- Work to be completed
Look through the entries below, please, and copy every line with the word "static".

>>>>>

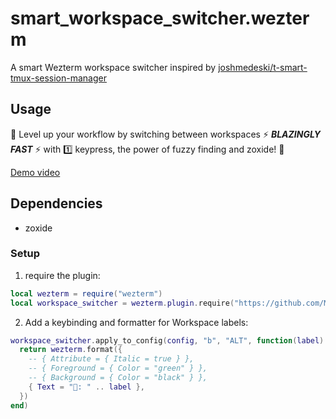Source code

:# smart_workspace_switcher.wezterm
A smart Wezterm workspace switcher inspired by [joshmedeski/t-smart-tmux-session-manager](https://github.com/joshmedeski/t-smart-tmux-session-manager)
## Usage
💨 Level up your workflow by switching between workspaces ⚡ ***BLAZINGLY FAST*** ⚡ with 1️⃣ keypress, the power of fuzzy finding and zoxide! 💨

[Demo video](https://youtu.be/AhmSPRC6Uc4)

## Dependencies
* zoxide

### Setup
1. require the plugin:
```lua
local wezterm = require("wezterm")
local workspace_switcher = wezterm.plugin.require("https://github.com/MLFlexer/smart_workspace_switcher.wezterm")
```

2. Add a keybinding and formatter for Workspace labels:
```lua
workspace_switcher.apply_to_config(config, "b", "ALT", function(label)
  return wezterm.format({
    -- { Attribute = { Italic = true } },
    -- { Foreground = { Color = "green" } },
    -- { Background = { Color = "black" } },
    { Text = "󱂬: " .. label },
  })
end)
```
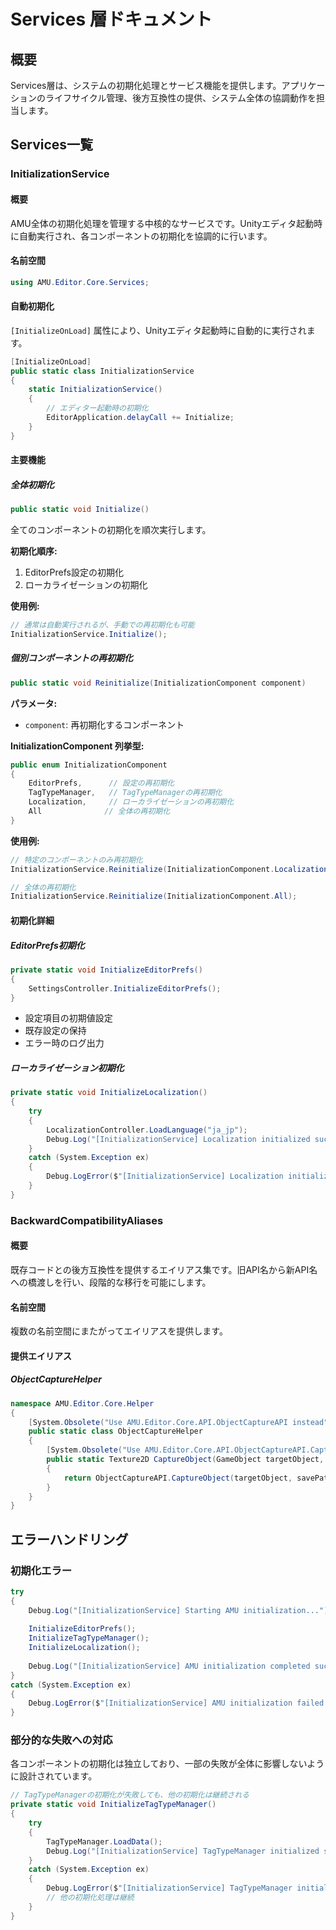# Services 層ドキュメント

## 概要

Services層は、システムの初期化処理とサービス機能を提供します。アプリケーションのライフサイクル管理、後方互換性の提供、システム全体の協調動作を担当します。

## Services一覧

### InitializationService

#### 概要
AMU全体の初期化処理を管理する中核的なサービスです。Unityエディタ起動時に自動実行され、各コンポーネントの初期化を協調的に行います。

#### 名前空間
```csharp
using AMU.Editor.Core.Services;
```

#### 自動初期化

`[InitializeOnLoad]` 属性により、Unityエディタ起動時に自動的に実行されます。

```csharp
[InitializeOnLoad]
public static class InitializationService
{
    static InitializationService()
    {
        // エディター起動時の初期化
        EditorApplication.delayCall += Initialize;
    }
}
```

#### 主要機能

##### 全体初期化
```csharp
public static void Initialize()
```

全てのコンポーネントの初期化を順次実行します。

**初期化順序:**
1. EditorPrefs設定の初期化
2. ローカライゼーションの初期化

**使用例:**
```csharp
// 通常は自動実行されるが、手動での再初期化も可能
InitializationService.Initialize();
```

##### 個別コンポーネントの再初期化
```csharp
public static void Reinitialize(InitializationComponent component)
```

**パラメータ:**
- `component`: 再初期化するコンポーネント

**InitializationComponent 列挙型:**
```csharp
public enum InitializationComponent
{
    EditorPrefs,      // 設定の再初期化
    TagTypeManager,   // TagTypeManagerの再初期化
    Localization,     // ローカライゼーションの再初期化
    All              // 全体の再初期化
}
```

**使用例:**
```csharp
// 特定のコンポーネントのみ再初期化
InitializationService.Reinitialize(InitializationComponent.Localization);

// 全体の再初期化
InitializationService.Reinitialize(InitializationComponent.All);
```

#### 初期化詳細

##### EditorPrefs初期化
```csharp
private static void InitializeEditorPrefs()
{
    SettingsController.InitializeEditorPrefs();
}
```

- 設定項目の初期値設定
- 既存設定の保持
- エラー時のログ出力

##### ローカライゼーション初期化
```csharp
private static void InitializeLocalization()
{
    try
    {
        LocalizationController.LoadLanguage("ja_jp");
        Debug.Log("[InitializationService] Localization initialized successfully.");
    }
    catch (System.Exception ex)
    {
        Debug.LogError($"[InitializationService] Localization initialization failed: {ex.Message}");
    }
}
```

### BackwardCompatibilityAliases

#### 概要
既存コードとの後方互換性を提供するエイリアス集です。旧API名から新API名への橋渡しを行い、段階的な移行を可能にします。

#### 名前空間
複数の名前空間にまたがってエイリアスを提供します。

#### 提供エイリアス

##### ObjectCaptureHelper
```csharp
namespace AMU.Editor.Core.Helper
{
    [System.Obsolete("Use AMU.Editor.Core.API.ObjectCaptureAPI instead", false)]
    public static class ObjectCaptureHelper
    {
        [System.Obsolete("Use AMU.Editor.Core.API.ObjectCaptureAPI.CaptureObject instead", false)]
        public static Texture2D CaptureObject(GameObject targetObject, string savePath, int width = 512, int height = 512)
        {
            return ObjectCaptureAPI.CaptureObject(targetObject, savePath, width, height);
        }
    }
}
```

## エラーハンドリング

### 初期化エラー

```csharp
try
{
    Debug.Log("[InitializationService] Starting AMU initialization...");
    
    InitializeEditorPrefs();
    InitializeTagTypeManager();
    InitializeLocalization();
    
    Debug.Log("[InitializationService] AMU initialization completed successfully.");
}
catch (System.Exception ex)
{
    Debug.LogError($"[InitializationService] AMU initialization failed: {ex.Message}");
}
```

### 部分的な失敗への対応

各コンポーネントの初期化は独立しており、一部の失敗が全体に影響しないように設計されています。

```csharp
// TagTypeManagerの初期化が失敗しても、他の初期化は継続される
private static void InitializeTagTypeManager()
{
    try
    {
        TagTypeManager.LoadData();
        Debug.Log("[InitializationService] TagTypeManager initialized successfully.");
    }
    catch (System.Exception ex)
    {
        Debug.LogError($"[InitializationService] TagTypeManager initialization failed: {ex.Message}");
        // 他の初期化処理は継続
    }
}
```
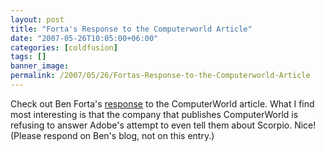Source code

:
 ```yaml
---
layout: post
title: "Forta's Response to the Computerworld Article"
date: "2007-05-26T10:05:00+06:00"
categories: [coldfusion]
tags: []
banner_image: 
permalink: /2007/05/26/Fortas-Response-to-the-Computerworld-Article
---
```


Check out Ben Forta's <a href="http://www.forta.com/blog/index.cfm/2007/5/25/Todays-Irresponsible-Journalism-Award-Goes-To-Mary-Brandel">response</a> to the ComputerWorld article. What I find most interesting is that the company that publishes ComputerWorld is refusing to answer Adobe's attempt to even tell them about Scorpio. Nice! (Please respond on Ben's blog, not on this entry.)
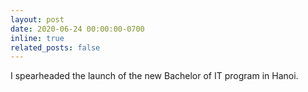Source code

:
 ```yaml
---
layout: post
date: 2020-06-24 00:00:00-0700
inline: true
related_posts: false
---
```


I spearheaded the launch of the new Bachelor of IT program in Hanoi.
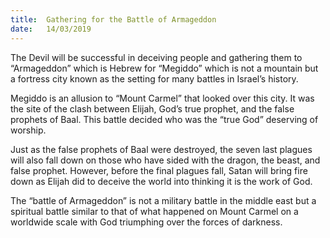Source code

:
 ```yaml
---
title:  Gathering for the Battle of Armageddon
date:   14/03/2019
---
```


The Devil will be successful in deceiving people and gathering them to “Armageddon” which is Hebrew for “Megiddo” which is not a mountain but a fortress city known as the setting for many battles in Israel’s history.

Megiddo is an allusion to “Mount Carmel” that looked over this city. It was the site of the clash between Elijah, God’s true prophet, and the false prophets of Baal. This battle decided who was the “true God” deserving of worship.

Just as the false prophets of Baal were destroyed, the seven last plagues will also fall down on those who have sided with the dragon, the beast, and false prophet. However, before the final plagues fall, Satan will bring fire down as Elijah did to deceive the world into thinking it is the work of God.

The “battle of Armageddon” is not a military battle in the middle east but a spiritual battle similar to that of what happened on Mount Carmel on a worldwide scale with God triumphing over the forces of darkness.
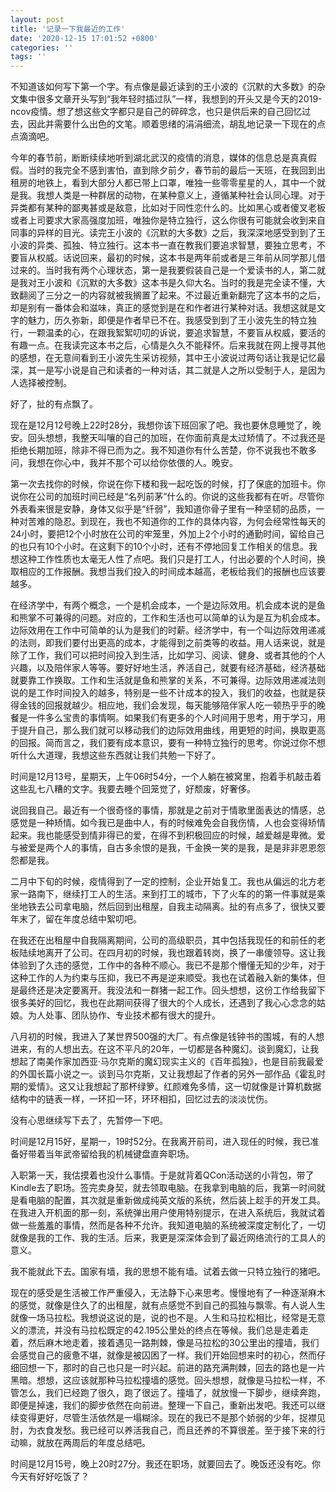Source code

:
 ```yaml
---
layout: post
title: '记录一下我最近的工作'
date: '2020-12-15 17:01:52 +0800'
categories: ''
tags: ''
---
```


不知道该如何写下第一个字。有点像是最近读到的王小波的《沉默的大多数》的杂文集中很多文章开头写到“我年轻时插过队”一样，我想到的开头又是今天的2019-ncov疫情。想了想这些文字都只是自己的碎碎念，也只是供后来的自己回忆过去，因此并需要什么出色的文笔。顺着思绪的涓涓细流，胡乱地记录一下现在的点点滴滴吧。

今年的春节前，断断续续地听到湖北武汉的疫情的消息，媒体的信息总是真真假假。当时的我完全不感到害怕，直到除夕前夕，春节前的最后一天班，在我回到出租房的地铁上，看到大部分人都已带上口罩，唯独一些零零星星的人，其中一个就是我。我想人类是一种群居的动物，在某种意义上，遵循某种社会认同心理。对于异类都有某种的鄙夷甚或是敌意，比如对于同性恋什么的。比如黑心或者傻叉老板或者上司要求大家高强度加班，唯独你是特立独行，这么你很有可能就会收到来自同事的异样的目光。读完王小波的《沉默的大多数》之后，我深深地感受到到了王小波的异类、孤独、特立独行。这本书一直在教我们要追求智慧，要独立思考，不要盲从权威。话说回来，最初的时候，这本书是两年前或者是三年前从同学那儿借过来的。当时我有两个心理状态，第一是我要假装自己是一个爱读书的人，第二就是我对王小波和《沉默的大多数》这本书是久仰大名。当时的我是完全读不懂，大致翻阅了三分之一的内容就被我搁置了起来。不过最近重新翻完了这本书的之后，却是别有一番体会和滋味，真正的感觉到是在和作者进行某种对话。我想这就是文字的魅力，历久弥新，即便是作者早已不在。我感受到到了王小波先生的特立独行，一颗温柔的心，在跟我絮絮叨叨的诉说，要追求智慧，不要盲从权威，要活的有趣一点。在我读完这本书之后，心情是久久不能释怀。后来我就在网上搜寻其他的感想，在无意间看到王小波先生采访视频，其中王小波说过两句话让我是记忆最深，其一是写小说是自己和读者的一种对话，其二就是人之所以受制于人，是因为人选择被控制。

好了，扯的有点飘了。

现在是12月12号晚上22时28分，我想你该下班回家了吧。我也要休息睡觉了，晚安。回头想想，我整天叫嚷的自己的加班，在你面前真是太过矫情了。不过我还是拒绝长期加班，除非不得已而为之。我不知道你有什么苦楚，你不说我也不敢多问，我想在你心中，我并不那个可以给你依偎的人。晚安。

第一次去找你的时候，你说在你下楼和我一起吃饭的时候，打了保底的加班卡。你说你在公司的加班时间已经是“名列前茅”什么的。你说的这些我都有在听。尽管你外表看来很是安静，身体又似乎是“纤弱”，我知道你骨子里有一种坚韧的品质，一种对苦难的隐忍。到现在，我也不知道你的工作的具体内容，为何会经常性每天的24小时，要把12个小时放在公司的牢笼里，外加上2个小时的通勤时间，留给自己的也只有10个小时。在这剩下的10个小时，还有不停地回复工作相关的信息。我想这种工作性质也太毫无人性了点吧。我们只是打工人，付出必要的个人时间，换取相应的工作报酬。我想当我们投入的时间成本越高，老板给我们的报酬也应该要越多。

在经济学中，有两个概念，一个是机会成本，一个是边际效用。机会成本说的是鱼和熊掌不可兼得的问题。对应的，工作和生活也可以简单的认为是互为机会成本。边际效用在工作中可简单的认为是我们的时薪。经济学中，有一个叫边际效用递减的法则，即我们要付出更高的成本，才能得到之前类等的收益。用人话来说，就是除了工作，我们可以把时间投入到生活，比如学习、阅读、健身、或者其他的个人兴趣，以及陪伴家人等等。要好好地生活，养活自己，就要有经济基础，经济基础就要靠工作换取。工作和生活就是鱼和熊掌的关系，不可兼得。边际效用递减法则说的是工作时间投入的越多，特别是一些不计成本的投入，我们的收益，也就是获得金钱的回报就越少。相应地，我们会发现，每天能够陪伴家人吃一顿热乎乎的晚餐是一件多么宝贵的事情啊。如果我们有更多的个人时间用于思考，用于学习，用于提升自己，那么我们就可以移动我们的边际效用曲线，用更短的时间，换取更高的回报。简而言之，我们要有成本意识，要有一种特立独行的思考。你说过你不想听什么大道理，我想这些东西就让我们共勉一下好了。

时间是12月13号，星期天，上午06时54分，一个人躺在被窝里，抱着手机敲击着这些乱七八糟的文字。我要去睡个回笼觉了，好颓废，好奢侈。

说回我自己。最近有一个很奇怪的事情，那就是之前对于情歌里面表达的情感，总感觉是一种矫情。如今我已是曲中人，有的时候难免会自我伤情，人也会变得矫情起来。我也能感受到情非得已的爱，在得不到积极回应的时候，越爱越是卑微。爱与被爱是两个人的事情，自古多余恨的是我，千金换一笑的是我，是是非非恩恩怨怨都是我。

二月中下旬的时候，疫情得到了一定的控制，企业开始复工。我也从偏远的北方老家一路南下，继续打工人的生活。来到打工的城市，下了火车的的第一件事就是乘坐地铁去公司拿电脑，然后回到出租屋，自我主动隔离。扯的有点多了，很快又要年末了，留在年度总结中絮叨吧。

在我还在出租屋中自我隔离期间，公司的高级职员，其中包括我现任的和前任的老板陆续地离开了公司。在四月初的时候，我也跟着转岗，换了一串傻领导。这让我体验到了久违的感觉，工作中的各种不顺心。我已不是那个懵懂无知的少年，对于这种工作的人为约束与压抑，我已不再是逆来顺受。我也在试着融入新的集体，但是最终还是决定要离开。我没法和一群猪一起工作。回头想想，这份工作给我留下很多美好的回忆，我也在此期间获得了很大的个人成长，还遇到了我心心念念的姑娘。为人处事、团队协作、专业技术都有很大的提升。

八月初的时候，我进入了某世界500强的大厂。有点像是钱钟书的围城，有的人想进来，有的人想出去。在这不平凡的20年，一切都是各种魔幻。谈到魔幻，让我想起了南美作家加西亚·马尔克斯的魔幻现实主义的《百年孤独》，也是目前我最爱的外国长篇小说之一。谈到马尔克斯，又让我想起了作者的另外一部作品《霍乱时期的爱情》。这又让我想起了那杯绿箩。红颜难免多情，这一切就像是计算机数据结构中的链表一样，一环扣一环，环环相扣，回忆过去的淡淡忧伤。

没有心思继续写下去了，先暂停一下吧。

时间是12月15好，星期一，19时52分。在我离开前司，进入现任的时候，我已准备好带着当年武帝留给我的机械键盘直奔职场。

入职第一天，我估摸着也没什么事情。于是就背着QCon活动送的小背包，带了Kindle去了职场。签完卖身契，就去领取电脑。在我拿到电脑的后，我第一时间就是看电脑的配置，其次就是重新做成纯英文版的系统，然后装上趁手的开发工具。在我进入开机面的那一刻，系统弹出用户使用特别提示，在进入系统后，我就试着做一些羞羞的事情，然而是各种不允许。我知道电脑的系统被深度定制化了，一切就像是我的工作、我的生活。后来，我更是深深体会到了最近网络流行的工具人的意义。

我不能就此下去。国家有墙，我的思想不能有墙。试着去做一只特立独行的猪吧。

现在的感受是生活被工作严重侵入，无法静下心来思考。慢慢地有了一种逐渐麻木的感觉，就像是住久了的出租屋，就有点感觉不到自己的孤独与飘零。有人说人生就像一场马拉松。我想说这说的是，说的也不是。人生和马拉松相比，经常是无意义的漂流，并没有马拉松既定的42.195公里处的终点在等候。我们总是走着走着，然后麻木地走着，接着遇见一路荆棘，像是马拉松的30公里出的撞墙，我们会感觉自己的疲惫不堪，就像是被囚困了一样。我们开始回想来时的初心，然而仔细回想一下，那时的自己也只是一时兴起。前进的路充满荆棘，回去的路也是一片黑暗。想想，这应该就那种马拉松撞墙的感觉。回头想想，就像是马拉松一样，不管怎么，我们已经跑了很久，跑了很远了。撞墙了，就放慢一下脚步，继续奔跑，即便是掉速，我们的脚步依然在向前进。整理一下自己，重新出发吧。我还可以继续变得更好，尽管生活依然是一塌糊涂。现在的我已不是那个娇弱的少年，捉襟见肘，为衣食发愁。我已经可以养活我自己，而且还养的不算很差。至于接下来的行动嘛，就放在两周后的年度总结吧。

时间是12月15号，晚上20时27分。我还在职场，就要回去了。晚饭还没有吃。你今天有好好吃饭了？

<<<<<

- Problem solution
public static class InitializationService
    static InitializationService()
public static void Initialize()
public static void Reinitialize(InitializationComponent component)
private static void InitializeEditorPrefs()
private static void InitializeLocalization()
    public static class ObjectCaptureHelper
        public static Texture2D CaptureObject(GameObject targetObject, string savePath, int width = 512, int height = 512)
private static void InitializeTagTypeManager()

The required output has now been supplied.